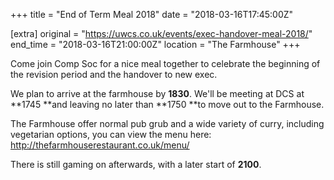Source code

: +++
title = "End of Term Meal 2018"
date = "2018-03-16T17:45:00Z"

[extra]
original = "https://uwcs.co.uk/events/exec-handover-meal-2018/"    
end_time = "2018-03-16T21:00:00Z"
location = "The Farmhouse"
+++

Come join Comp Soc for a nice meal together to celebrate the beginning of the revision period and the handover to new exec.

We plan to arrive at the farmhouse by **1830**. We'll be meeting at DCS at **1745 **and leaving no later than **1750 **to move out to the Farmhouse.  

The Farmhouse offer normal pub grub and a wide variety of curry, including vegetarian options, you can view the menu here: <http://thefarmhouserestaurant.co.uk/menu/>  

There is still gaming on afterwards, with a later start of **2100**.

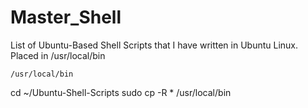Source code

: # Master_Shell
List of Ubuntu-Based Shell Scripts that I have written in Ubuntu Linux. Placed in /usr/local/bin 

    /usr/local/bin


cd ~/Ubuntu-Shell-Scripts 
sudo cp -R * /usr/local/bin
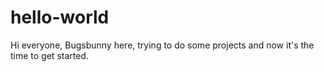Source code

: # hello-world
Hi everyone, 
Bugsbunny here, trying to do some projects and now it's the time to get started.
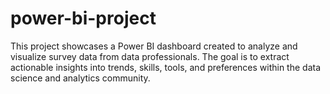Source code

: # power-bi-project
This project showcases a Power BI dashboard created to analyze and visualize survey data from data professionals.
 The goal is to extract actionable insights into trends, skills, tools, and preferences within the data science and analytics community. 
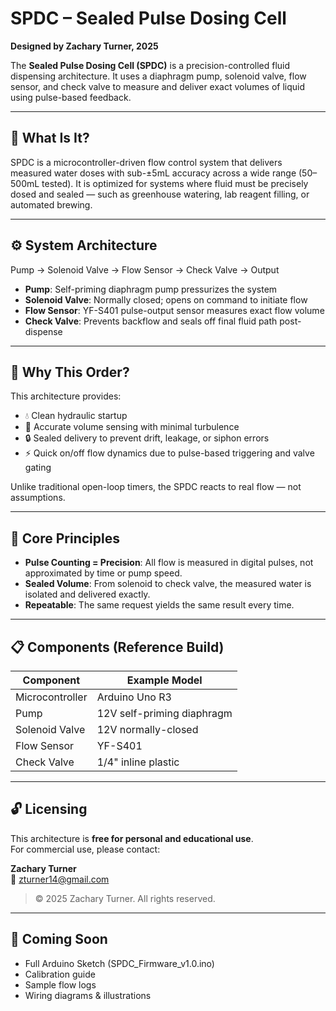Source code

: # SPDC – Sealed Pulse Dosing Cell

**Designed by Zachary Turner, 2025**

The **Sealed Pulse Dosing Cell (SPDC)** is a precision-controlled fluid dispensing architecture. It uses a diaphragm pump, solenoid valve, flow sensor, and check valve to measure and deliver exact volumes of liquid using pulse-based feedback.


---

## 🔧 What Is It?

SPDC is a microcontroller-driven flow control system that delivers measured water doses with sub-±5mL accuracy across a wide range (50–500mL tested). It is optimized for systems where fluid must be precisely dosed and sealed — such as greenhouse watering, lab reagent filling, or automated brewing.

---

## ⚙️ System Architecture

Pump → Solenoid Valve → Flow Sensor → Check Valve → Output


- **Pump**: Self-priming diaphragm pump pressurizes the system
- **Solenoid Valve**: Normally closed; opens on command to initiate flow
- **Flow Sensor**: YF-S401 pulse-output sensor measures exact flow volume
- **Check Valve**: Prevents backflow and seals off final fluid path post-dispense

---

## 🧠 Why This Order?

This architecture provides:
- 💧 Clean hydraulic startup
- 📏 Accurate volume sensing with minimal turbulence
- 🔒 Sealed delivery to prevent drift, leakage, or siphon errors
- ⚡ Quick on/off flow dynamics due to pulse-based triggering and valve gating

Unlike traditional open-loop timers, the SPDC reacts to real flow — not assumptions.

---

## 🧪 Core Principles

- **Pulse Counting = Precision**: All flow is measured in digital pulses, not approximated by time or pump speed.
- **Sealed Volume**: From solenoid to check valve, the measured water is isolated and delivered exactly.
- **Repeatable**: The same request yields the same result every time.

---

## 📋 Components (Reference Build)

| Component         | Example Model            |
|------------------|--------------------------|
| Microcontroller  | Arduino Uno R3           |
| Pump             | 12V self-priming diaphragm |
| Solenoid Valve   | 12V normally-closed       |
| Flow Sensor      | YF-S401                   |
| Check Valve      | 1/4" inline plastic       |

---

## 🔓 Licensing

This architecture is **free for personal and educational use**.  
For commercial use, please contact:

**Zachary Turner**  
📧 zturner14@gmail.com  

> © 2025 Zachary Turner. All rights reserved.

---

## 📍 Coming Soon
- Full Arduino Sketch (SPDC_Firmware_v1.0.ino)
- Calibration guide
- Sample flow logs
- Wiring diagrams & illustrations




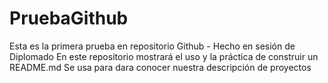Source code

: # PruebaGithub
Esta es la primera prueba en repositorio Github - Hecho en sesión de Diplomado
En este repositorio mostrará el uso y la práctica de construir un README.md
Se usa para dara conocer nuestra descripción de proyectos
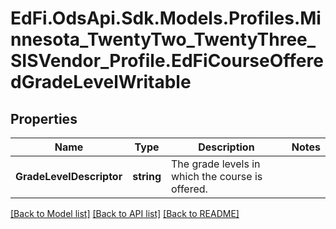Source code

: # EdFi.OdsApi.Sdk.Models.Profiles.Minnesota_TwentyTwo_TwentyThree_SISVendor_Profile.EdFiCourseOfferedGradeLevelWritable
## Properties

Name | Type | Description | Notes
------------ | ------------- | ------------- | -------------
**GradeLevelDescriptor** | **string** | The grade levels in which the course is offered. | 

[[Back to Model list]](../README.md#documentation-for-models) [[Back to API list]](../README.md#documentation-for-api-endpoints) [[Back to README]](../README.md)

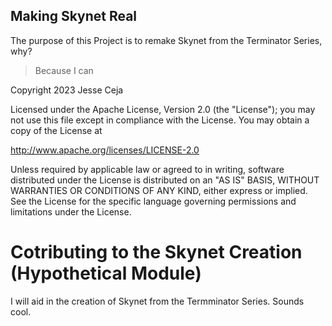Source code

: ## Making Skynet Real
The purpose of this Project is to remake Skynet from the Terminator Series, why?
>Because I can

Copyright 2023 Jesse Ceja

Licensed under the Apache License, Version 2.0 (the "License"); you may not use this file except in compliance with the License. You may obtain a copy of the License at

http://www.apache.org/licenses/LICENSE-2.0
   
Unless required by applicable law or agreed to in writing, software distributed under the License is distributed on an "AS IS" BASIS, WITHOUT WARRANTIES OR CONDITIONS OF ANY KIND, either express or implied. See the License for the specific language governing permissions and limitations under the License.

# Cotributing to the Skynet Creation (Hypothetical Module)
I will aid in the creation of Skynet from the Termminator Series. Sounds cool.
######
Word for word, print every record, and leave out any picture.

Source code

: +++
title = "End of Term Meal 2018"
date = "2018-03-16T17:45:00Z"

[extra]
original = "https://uwcs.co.uk/events/exec-handover-meal-2018/"    
end_time = "2018-03-16T21:00:00Z"
location = "The Farmhouse"
+++

Come join Comp Soc for a nice meal together to celebrate the beginning of the revision period and the handover to new exec.

We plan to arrive at the farmhouse by **1830**. We'll be meeting at DCS at **1745 **and leaving no later than **1750 **to move out to the Farmhouse.  

The Farmhouse offer normal pub grub and a wide variety of curry, including vegetarian options, you can view the menu here: <http://thefarmhouserestaurant.co.uk/menu/>  

There is still gaming on afterwards, with a later start of **2100**.

Source code

: # Master_Shell
List of Ubuntu-Based Shell Scripts that I have written in Ubuntu Linux. Placed in /usr/local/bin 

    /usr/local/bin


cd ~/Ubuntu-Shell-Scripts 
sudo cp -R * /usr/local/bin
Source code

: # hello-world
Hi everyone, 
Bugsbunny here, trying to do some projects and now it's the time to get started.
Source code

: # power-bi-project
This project showcases a Power BI dashboard created to analyze and visualize survey data from data professionals.
 The goal is to extract actionable insights into trends, skills, tools, and preferences within the data science and analytics community. 
Source code

: # SPDC – Sealed Pulse Dosing Cell

**Designed by Zachary Turner, 2025**

The **Sealed Pulse Dosing Cell (SPDC)** is a precision-controlled fluid dispensing architecture. It uses a diaphragm pump, solenoid valve, flow sensor, and check valve to measure and deliver exact volumes of liquid using pulse-based feedback.


---

## 🔧 What Is It?

SPDC is a microcontroller-driven flow control system that delivers measured water doses with sub-±5mL accuracy across a wide range (50–500mL tested). It is optimized for systems where fluid must be precisely dosed and sealed — such as greenhouse watering, lab reagent filling, or automated brewing.

---

## ⚙️ System Architecture

Pump → Solenoid Valve → Flow Sensor → Check Valve → Output


- **Pump**: Self-priming diaphragm pump pressurizes the system
- **Solenoid Valve**: Normally closed; opens on command to initiate flow
- **Flow Sensor**: YF-S401 pulse-output sensor measures exact flow volume
- **Check Valve**: Prevents backflow and seals off final fluid path post-dispense

---

## 🧠 Why This Order?

This architecture provides:
- 💧 Clean hydraulic startup
- 📏 Accurate volume sensing with minimal turbulence
- 🔒 Sealed delivery to prevent drift, leakage, or siphon errors
- ⚡ Quick on/off flow dynamics due to pulse-based triggering and valve gating

Unlike traditional open-loop timers, the SPDC reacts to real flow — not assumptions.

---

## 🧪 Core Principles

- **Pulse Counting = Precision**: All flow is measured in digital pulses, not approximated by time or pump speed.
- **Sealed Volume**: From solenoid to check valve, the measured water is isolated and delivered exactly.
- **Repeatable**: The same request yields the same result every time.

---

## 📋 Components (Reference Build)

| Component         | Example Model            |
|------------------|--------------------------|
| Microcontroller  | Arduino Uno R3           |
| Pump             | 12V self-priming diaphragm |
| Solenoid Valve   | 12V normally-closed       |
| Flow Sensor      | YF-S401                   |
| Check Valve      | 1/4" inline plastic       |

---

## 🔓 Licensing

This architecture is **free for personal and educational use**.  
For commercial use, please contact:

**Zachary Turner**  
📧 zturner14@gmail.com  

> © 2025 Zachary Turner. All rights reserved.

---

## 📍 Coming Soon
- Full Arduino Sketch (SPDC_Firmware_v1.0.ino)
- Calibration guide
- Sample flow logs
- Wiring diagrams & illustrations




Source code

: # PruebaGithub
Esta es la primera prueba en repositorio Github - Hecho en sesión de Diplomado
En este repositorio mostrará el uso y la práctica de construir un README.md
Se usa para dara conocer nuestra descripción de proyectos
Source code

: # EdFi.OdsApi.Sdk.Models.Profiles.Minnesota_TwentyTwo_TwentyThree_SISVendor_Profile.EdFiCourseOfferedGradeLevelWritable
## Properties

Name | Type | Description | Notes
------------ | ------------- | ------------- | -------------
**GradeLevelDescriptor** | **string** | The grade levels in which the course is offered. | 

[[Back to Model list]](../README.md#documentation-for-models) [[Back to API list]](../README.md#documentation-for-api-endpoints) [[Back to README]](../README.md)

Source code

: ## Making Skynet Real
The purpose of this Project is to remake Skynet from the Terminator Series, why?
>Because I can

Copyright 2023 Jesse Ceja

Licensed under the Apache License, Version 2.0 (the "License"); you may not use this file except in compliance with the License. You may obtain a copy of the License at

http://www.apache.org/licenses/LICENSE-2.0
   
Unless required by applicable law or agreed to in writing, software distributed under the License is distributed on an "AS IS" BASIS, WITHOUT WARRANTIES OR CONDITIONS OF ANY KIND, either express or implied. See the License for the specific language governing permissions and limitations under the License.

# Cotributing to the Skynet Creation (Hypothetical Module)
I will aid in the creation of Skynet from the Termminator Series. Sounds cool.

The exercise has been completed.